- Task brief:
Everything in the listing should be copied exactly, save for the pictures.

== Supplied material ==

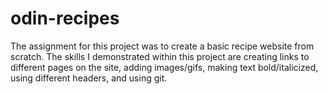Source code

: # odin-recipes

The assignment for this project was to create a basic recipe website from scratch.
The skills I demonstrated within this project are creating links to different pages on the site, adding images/gifs, making text bold/italicized, using different headers, and using git.

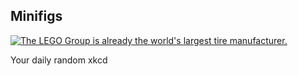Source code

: ## Minifigs
[![The LEGO Group is already the world's largest tire manufacturer.](https://imgs.xkcd.com/comics/minifigs.png)](https://xkcd.com/1281/ "The LEGO Group is already the world's largest tire manufacturer.")

Your daily random xkcd
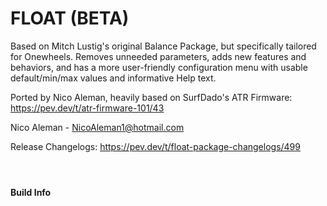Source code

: # FLOAT (BETA)
Based on Mitch Lustig's original Balance Package, but specifically tailored for Onewheels. Removes unneeded parameters, adds new features and behaviors, and has a more user-friendly configuration menu with usable default/min/max values and informative Help text.

Ported by Nico Aleman, heavily based on SurfDado's ATR Firmware: https://pev.dev/t/atr-firmware-101/43

Nico Aleman - <NicoAleman1@hotmail.com>

Release Changelogs: https://pev.dev/t/float-package-changelogs/499

#### &nbsp;
#### Build Info
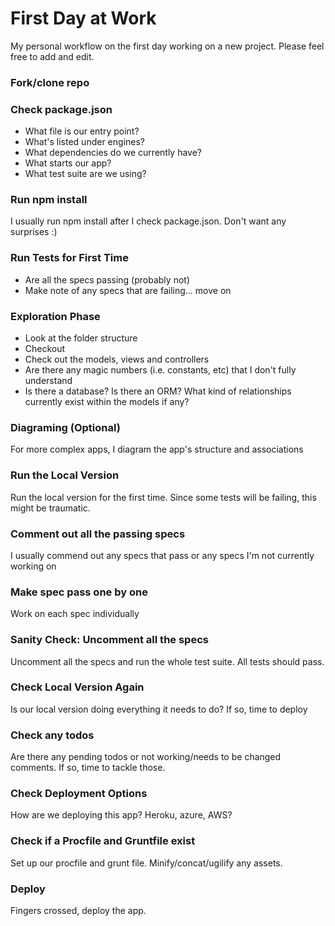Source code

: # First Day at Work

My personal workflow on the first day working on a new project. Please feel free to add
and edit.

### Fork/clone repo

### Check package.json
* What file is our entry point?
* What's listed under engines?
* What dependencies do we currently have?
* What starts our app?
* What test suite are we using?

### Run npm install
I usually run npm install after I check package.json. Don't want any surprises :)

### Run Tests for First Time
* Are all the specs passing (probably not)
* Make note of any specs that are failing... move on

### Exploration Phase
* Look at the folder structure
* Checkout
* Check out the models, views and controllers
* Are there any magic numbers (i.e. constants, etc) that I don't fully understand
* Is there a database? Is there an ORM? What kind of relationships currently exist within the models
if any?

### Diagraming (Optional)
For more complex apps, I diagram the app's structure and associations

### Run the Local Version
Run the local version for the first time. Since some tests will be failing, this might be traumatic.

### Comment out all the passing specs
I usually commend out any specs that pass or any specs I'm not currently working on

### Make spec pass one by one
Work on each spec individually

### Sanity Check: Uncomment all the specs
Uncomment all the specs and run the whole test suite. All tests should pass.

### Check Local Version Again
Is our local version doing everything it needs to do? If so, time to deploy

### Check any todos
Are there any pending todos or not working/needs to be changed comments. If so, time to tackle those.

### Check Deployment Options
How are we deploying this app? Heroku, azure, AWS?

### Check if a Procfile and Gruntfile exist
Set up our procfile and grunt file. Minify/concat/ugilify any assets.

### Deploy
Fingers crossed, deploy the app.


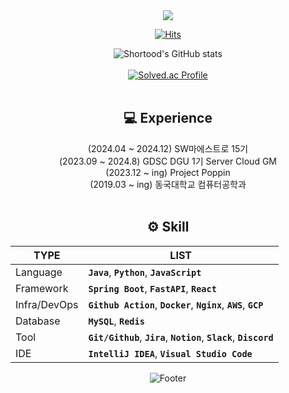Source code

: <div align = center>
<img src="https://capsule-render.vercel.app/api?type=waving&color=7F7FD5&height=200&section=header&text=Hi!%20I'm%20Guyeon!🙂&fontSize=50"/>

[![Hits](https://hits.seeyoufarm.com/api/count/incr/badge.svg?url=https%3A%2F%2Fgithub.com%2Fgouyeonch%2Fhit-counter)](https://hits.seeyoufarm.com)                    

![Shortood's GitHub stats](https://github-readme-stats.vercel.app/api?username=gouyeonch&show_icons=true&theme=tokyonight)
<br><br>
[![Solved.ac Profile](http://mazassumnida.wtf/api/generate_badge?boj=gouyeonch)](https://solved.ac/gouyeonch)
<br>
<br>
## :computer: Experience
(2024.04 ~ 2024.12) SW마에스트로 15기<br>
(2023.09 ~ 2024.8) GDSC DGU 1기 Server Cloud GM<br>
(2023.12 ~ ing) Project Poppin<br>
(2019.03 ~ ing) 동국대학교 컴퓨터공학과<br>
<br>
## ⚙️ Skill
| TYPE | LIST |
| --- | --- |
| Language | **`Java`**, **`Python`**, **`JavaScript`** |
| Framework | **`Spring Boot`**, **`FastAPI`**, **`React`** |
| Infra/DevOps | **`Github Action`**, **`Docker`**, **`Nginx`**, **`AWS`**, **`GCP`** |
| Database | **`MySQL`**, **`Redis`** |
| Tool | **`Git/Github`**, **`Jira`**, **`Notion`**, **`Slack`**, **`Discord`** |
| IDE | **`IntelliJ IDEA`**, **`Visual Studio Code`** |

![Footer](https://capsule-render.vercel.app/api?type=waving&color=7F7FD5&height=200&section=footer)

</div>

===

- Written answer:
Source code

: # odin-recipes

The assignment for this project was to create a basic recipe website from scratch.
The skills I demonstrated within this project are creating links to different pages on the site, adding images/gifs, making text bold/italicized, using different headers, and using git.

Source code

: ## Minifigs
[![The LEGO Group is already the world's largest tire manufacturer.](https://imgs.xkcd.com/comics/minifigs.png)](https://xkcd.com/1281/ "The LEGO Group is already the world's largest tire manufacturer.")

Your daily random xkcd
Source code

: # FLOAT (BETA)
Based on Mitch Lustig's original Balance Package, but specifically tailored for Onewheels. Removes unneeded parameters, adds new features and behaviors, and has a more user-friendly configuration menu with usable default/min/max values and informative Help text.

Ported by Nico Aleman, heavily based on SurfDado's ATR Firmware: https://pev.dev/t/atr-firmware-101/43

Nico Aleman - <NicoAleman1@hotmail.com>

Release Changelogs: https://pev.dev/t/float-package-changelogs/499

#### &nbsp;
#### Build Info
Source code

: # First Day at Work

My personal workflow on the first day working on a new project. Please feel free to add
and edit.

### Fork/clone repo

### Check package.json
* What file is our entry point?
* What's listed under engines?
* What dependencies do we currently have?
* What starts our app?
* What test suite are we using?

### Run npm install
I usually run npm install after I check package.json. Don't want any surprises :)

### Run Tests for First Time
* Are all the specs passing (probably not)
* Make note of any specs that are failing... move on

### Exploration Phase
* Look at the folder structure
* Checkout
* Check out the models, views and controllers
* Are there any magic numbers (i.e. constants, etc) that I don't fully understand
* Is there a database? Is there an ORM? What kind of relationships currently exist within the models
if any?

### Diagraming (Optional)
For more complex apps, I diagram the app's structure and associations

### Run the Local Version
Run the local version for the first time. Since some tests will be failing, this might be traumatic.

### Comment out all the passing specs
I usually commend out any specs that pass or any specs I'm not currently working on

### Make spec pass one by one
Work on each spec individually

### Sanity Check: Uncomment all the specs
Uncomment all the specs and run the whole test suite. All tests should pass.

### Check Local Version Again
Is our local version doing everything it needs to do? If so, time to deploy

### Check any todos
Are there any pending todos or not working/needs to be changed comments. If so, time to tackle those.

### Check Deployment Options
How are we deploying this app? Heroku, azure, AWS?

### Check if a Procfile and Gruntfile exist
Set up our procfile and grunt file. Minify/concat/ugilify any assets.

### Deploy
Fingers crossed, deploy the app.


Source code

: <div align = center>
<img src="https://capsule-render.vercel.app/api?type=waving&color=7F7FD5&height=200&section=header&text=Hi!%20I'm%20Guyeon!🙂&fontSize=50"/>

[![Hits](https://hits.seeyoufarm.com/api/count/incr/badge.svg?url=https%3A%2F%2Fgithub.com%2Fgouyeonch%2Fhit-counter)](https://hits.seeyoufarm.com)                    

![Shortood's GitHub stats](https://github-readme-stats.vercel.app/api?username=gouyeonch&show_icons=true&theme=tokyonight)
<br><br>
[![Solved.ac Profile](http://mazassumnida.wtf/api/generate_badge?boj=gouyeonch)](https://solved.ac/gouyeonch)
<br>
<br>
## :computer: Experience
(2024.04 ~ 2024.12) SW마에스트로 15기<br>
(2023.09 ~ 2024.8) GDSC DGU 1기 Server Cloud GM<br>
(2023.12 ~ ing) Project Poppin<br>
(2019.03 ~ ing) 동국대학교 컴퓨터공학과<br>
<br>
## ⚙️ Skill
| TYPE | LIST |
| --- | --- |
| Language | **`Java`**, **`Python`**, **`JavaScript`** |
| Framework | **`Spring Boot`**, **`FastAPI`**, **`React`** |
| Infra/DevOps | **`Github Action`**, **`Docker`**, **`Nginx`**, **`AWS`**, **`GCP`** |
| Database | **`MySQL`**, **`Redis`** |
| Tool | **`Git/Github`**, **`Jira`**, **`Notion`**, **`Slack`**, **`Discord`** |
| IDE | **`IntelliJ IDEA`**, **`Visual Studio Code`** |

![Footer](https://capsule-render.vercel.app/api?type=waving&color=7F7FD5&height=200&section=footer)

</div>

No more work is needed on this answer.